Repeat exactly the lines of the entries below from the one with "dpm.demdex.net</span> </p> </td>" through the one with "Domain). </p> </td>", both ends included, and nothing else.

━━━━━━━━━━

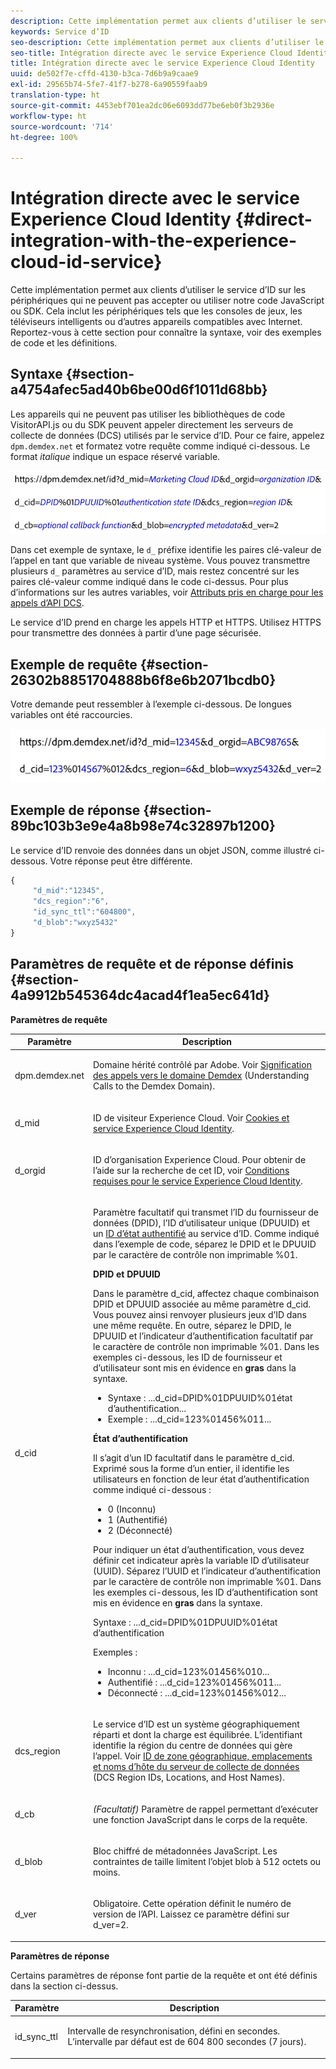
 ```yaml
---
description: Cette implémentation permet aux clients d’utiliser le service d’ID sur les périphériques qui ne peuvent pas accepter ou utiliser notre code JavaScript ou SDK. Cela inclut les périphériques tels que les consoles de jeux, les téléviseurs intelligents ou d’autres appareils compatibles avec Internet. Reportez-vous à cette section pour connaître la syntaxe, voir des exemples de code et les définitions.
keywords: Service d’ID
seo-description: Cette implémentation permet aux clients d’utiliser le service d’ID sur les périphériques qui ne peuvent pas accepter ou utiliser notre code JavaScript ou SDK. Cela inclut les périphériques tels que les consoles de jeux, les téléviseurs intelligents ou d’autres appareils compatibles avec Internet. Reportez-vous à cette section pour connaître la syntaxe, voir des exemples de code et les définitions.
seo-title: Intégration directe avec le service Experience Cloud Identity
title: Intégration directe avec le service Experience Cloud Identity
uuid: de502f7e-cffd-4130-b3ca-7d6b9a9caae9
exl-id: 29565b74-5fe7-41f7-b278-6a90559faab9
translation-type: ht
source-git-commit: 4453ebf701ea2dc06e6093dd77be6eb0f3b2936e
workflow-type: ht
source-wordcount: '714'
ht-degree: 100%

---
```


# Intégration directe avec le service Experience Cloud Identity {#direct-integration-with-the-experience-cloud-id-service}

Cette implémentation permet aux clients d’utiliser le service d’ID sur les périphériques qui ne peuvent pas accepter ou utiliser notre code JavaScript ou SDK. Cela inclut les périphériques tels que les consoles de jeux, les téléviseurs intelligents ou d’autres appareils compatibles avec Internet. Reportez-vous à cette section pour connaître la syntaxe, voir des exemples de code et les définitions.

## Syntaxe {#section-a4754afec5ad40b6be00d6f1011d68bb}

Les appareils qui ne peuvent pas utiliser les bibliothèques de code VisitorAPI.js ou du SDK peuvent appeler directement les serveurs de collecte de données (DCS) utilisés par le service d’ID. Pour ce faire, appelez `dpm.demdex.net` et formatez votre requête comme indiqué ci-dessous. Le format *italique* indique un espace réservé variable.

![](assets/directSyntax.png)

Dans cet exemple de syntaxe, le `d_` préfixe identifie les paires clé-valeur de l’appel en tant que variable de niveau système. Vous pouvez transmettre plusieurs `d_` paramètres au service d’ID, mais restez concentré sur les paires clé-valeur comme indiqué dans le code ci-dessus. Pour plus d’informations sur les autres variables, voir [Attributs pris en charge pour les appels d’API DCS](https://docs.adobe.com/content/help/fr-FR/audience-manager/user-guide/api-and-sdk-code/dcs/dcs-api-reference/dcs-keys.html).

Le service d’ID prend en charge les appels HTTP et HTTPS. Utilisez HTTPS pour transmettre des données à partir d’une page sécurisée.

## Exemple de requête {#section-26302b8851704888b6f8e6b2071bcdb0}

Votre demande peut ressembler à l’exemple ci-dessous. De longues variables ont été raccourcies.

![](assets/directExample.png)

## Exemple de réponse {#section-89bc103b3e9e4a8b98e74c32897b1200}

Le service d’ID renvoie des données dans un objet JSON, comme illustré ci-dessous. Votre réponse peut être différente.

```js
{
     "d_mid":"12345",
     "dcs_region":"6",
     "id_sync_ttl":"604800",
     "d_blob":"wxyz5432"
}
```

## Paramètres de requête et de réponse définis {#section-4a9912b545364dc4acad4f1ea5ec641d}

**Paramètres de requête**

<table id="table_C8FFA89AB74E4E31A6926CDE5CD54217"> 
 <thead> 
  <tr> 
   <th colname="col1" class="entry"> Paramètre </th> 
   <th colname="col2" class="entry"> Description </th> 
  </tr> 
 </thead>
 <tbody> 
  <tr> 
   <td colname="col1"> <p> <span class="codeph"> dpm.demdex.net</span> </p> </td> 
   <td colname="col2"> <p>Domaine hérité contrôlé par <span class="keyword">Adobe</span>. Voir <a href="https://docs.adobe.com/content/help/fr-FR/audience-manager/user-guide/reference/demdex-calls.html" format="https" scope="external">Signification des appels vers le domaine Demdex</a> (Understanding Calls to the Demdex Domain). </p> </td> 
  </tr> 
  <tr> 
   <td colname="col1"> <p> <span class="codeph"> d_mid</span> </p> </td> 
   <td colname="col2"> <p>ID de visiteur Experience Cloud. Voir <a href="../introduction/cookies.md" format="dita" scope="local">Cookies et service Experience Cloud Identity</a>. </p> </td> 
  </tr> 
  <tr> 
   <td colname="col1"> <p> <span class="codeph"> d_orgid</span> </p> </td> 
   <td colname="col2"> <p>ID d’organisation Experience Cloud. Pour obtenir de l’aide sur la recherche de cet ID, voir  <a href="../reference/requirements.md" format="dita" scope="local"> Conditions requises pour le service Experience Cloud Identity</a>. </p> </td> 
  </tr> 
  <tr> 
   <td colname="col1"> <p> <span class="codeph"> d_cid</span> </p> </td> 
   <td colname="col2"> <p>Paramètre facultatif qui transmet l’ID du fournisseur de données (DPID), l’ID d’utilisateur unique (DPUUID) et un <a href="../reference/authenticated-state.md" format="dita" scope="local"> ID d’état authentifié</a> au service d’ID. Comme indiqué dans l’exemple de code, séparez le DPID et le DPUUID par le caractère de contrôle non imprimable <span class="codeph">%01</span>. </p> <p> <b>DPID et DPUUID</b> </p> <p>Dans le paramètre <span class="codeph">d_cid</span>, affectez chaque combinaison DPID et DPUUID associée au même paramètre <span class="codeph">d_cid</span>. Vous pouvez ainsi renvoyer plusieurs jeux d’ID dans une même requête. En outre, séparez le DPID, le DPUUID et l’indicateur d’authentification facultatif par le caractère de contrôle non imprimable <span class="codeph">%01</span>. Dans les exemples ci-dessous, les ID de fournisseur et d’utilisateur sont mis en évidence en <b>gras</b> dans la syntaxe. </p> 
    <ul id="ul_2E19D837296B40E9ACD096495CF711C5"> 
     <li id="li_5B94B057654440B99B989BA60E4ED053">Syntaxe : <span class="codeph">...d_cid=DPID%01DPUUID%01état d’authentification...</span> </li> 
     <li id="li_B07833EF51D54F088574B7B7F9FB841A">Exemple : <span class="codeph">...d_cid=123%01456%011...</span> </li> 
    </ul> <p> <b>État d’authentification</b> </p> <p>Il s’agit d’un ID facultatif dans le paramètre <span class="codeph">d_cid</span>. Exprimé sous la forme d’un entier, il identifie les utilisateurs en fonction de leur état d’authentification comme indiqué ci-dessous : </p> 
    <ul id="ul_E2B36922B11C4AA2A9016B6E2DC9EDAA"> 
     <li id="li_31C018E3F9514B938C73EF40C436715F"> <span class="codeph"> 0</span> (Inconnu) </li> 
     <li id="li_1F125C3879324C2F8EF4613C0ECB5F02"> <span class="codeph"> 1</span> (Authentifié) </li> 
     <li id="li_EF6792D0115D407485079D5D7480D965"> <span class="codeph"> 2</span> (Déconnecté) </li> 
    </ul> <p>Pour indiquer un état d’authentification, vous devez définir cet indicateur après la variable ID d’utilisateur (UUID). Séparez l’UUID et l’indicateur d’authentification par le caractère de contrôle non imprimable <span class="codeph">%01</span>. Dans les exemples ci-dessous, les ID d’authentification sont mis en évidence en <b>gras</b> dans la syntaxe. </p> <p>Syntaxe : <span class="codeph">...d_cid=DPID%01DPUUID%01état d’authentification</span> </p> <p>Exemples : </p> 
    <ul id="ul_4C1054CE860A4D9C8DD85C2A8020C47F"> 
     <li id="li_AD4000BF3E0146C0BD37B1EC513EC314">Inconnu : <span class="codeph">...d_cid=123%01456%010...</span> </li> 
     <li id="li_B037D424AADA4D41BF29381A9602AE61">Authentifié : <span class="codeph">...d_cid=123%01456%011...</span> </li> 
     <li id="li_0410FCB9E60D4DD08E7898D814E1C3C9">Déconnecté : <span class="codeph">...d_cid=123%01456%012...</span> </li> 
    </ul> </td> 
  </tr> 
  <tr> 
   <td colname="col1"> <p> <span class="codeph"> dcs_region</span> </p> </td> 
   <td colname="col2"> <p>Le service d’ID est un système géographiquement réparti et dont la charge est équilibrée. L’identifiant identifie la région du centre de données qui gère l’appel. Voir <a href="https://docs.adobe.com/content/help/fr-FR/audience-manager/user-guide/api-and-sdk-code/dcs/dcs-api-reference/dcs-regions.html" format="https" scope="external">ID de zone géographique, emplacements et noms d’hôte du serveur de collecte de données</a> (DCS Region IDs, Locations, and Host Names). </p> </td> 
  </tr> 
  <tr> 
   <td colname="col1"> <p> <span class="codeph"> d_cb</span> </p> </td> 
   <td colname="col2"> <p> <i>(Facultatif)</i> Paramètre de rappel permettant d’exécuter une fonction JavaScript dans le corps de la requête. </p> </td> 
  </tr> 
  <tr> 
   <td colname="col1"> <p> <span class="codeph"> d_blob</span> </p> </td> 
   <td colname="col2"> <p>Bloc chiffré de métadonnées JavaScript. Les contraintes de taille limitent l’objet blob à 512 octets ou moins. </p> </td> 
  </tr> 
  <tr> 
   <td colname="col1"> <p> <span class="codeph"> d_ver</span> </p> </td> 
   <td colname="col2"> <p>Obligatoire. Cette opération définit le numéro de version de l’API. Laissez ce paramètre défini sur <span class="codeph">d_ver=2</span>. </p> </td> 
  </tr> 
 </tbody> 
</table>

**Paramètres de réponse**

Certains paramètres de réponse font partie de la requête et ont été définis dans la section ci-dessus.

<table id="table_58D0E8876DDC4A81B1F24F845E87EC18"> 
 <thead> 
  <tr> 
   <th colname="col1" class="entry"> Paramètre </th> 
   <th colname="col2" class="entry"> Description </th> 
  </tr> 
 </thead>
 <tbody> 
  <tr> 
   <td colname="col1"> <p> <span class="codeph"> id_sync_ttl</span> </p> </td> 
   <td colname="col2"> <p>Intervalle de resynchronisation, défini en secondes. L’intervalle par défaut est de 604 800 secondes (7 jours). </p> </td> 
  </tr> 
 </tbody> 
</table>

━━━━━━━━━━

WRITTEN SOLUTION.
   <td colname="col1"> <p> <span class="codeph"> dpm.demdex.net</span> </p> </td> 
   <td colname="col2"> <p>Domaine hérité contrôlé par <span class="keyword">Adobe</span>. Voir <a href="https://docs.adobe.com/content/help/fr-FR/audience-manager/user-guide/reference/demdex-calls.html" format="https" scope="external">Signification des appels vers le domaine Demdex</a> (Understanding Calls to the Demdex Domain). </p> </td> 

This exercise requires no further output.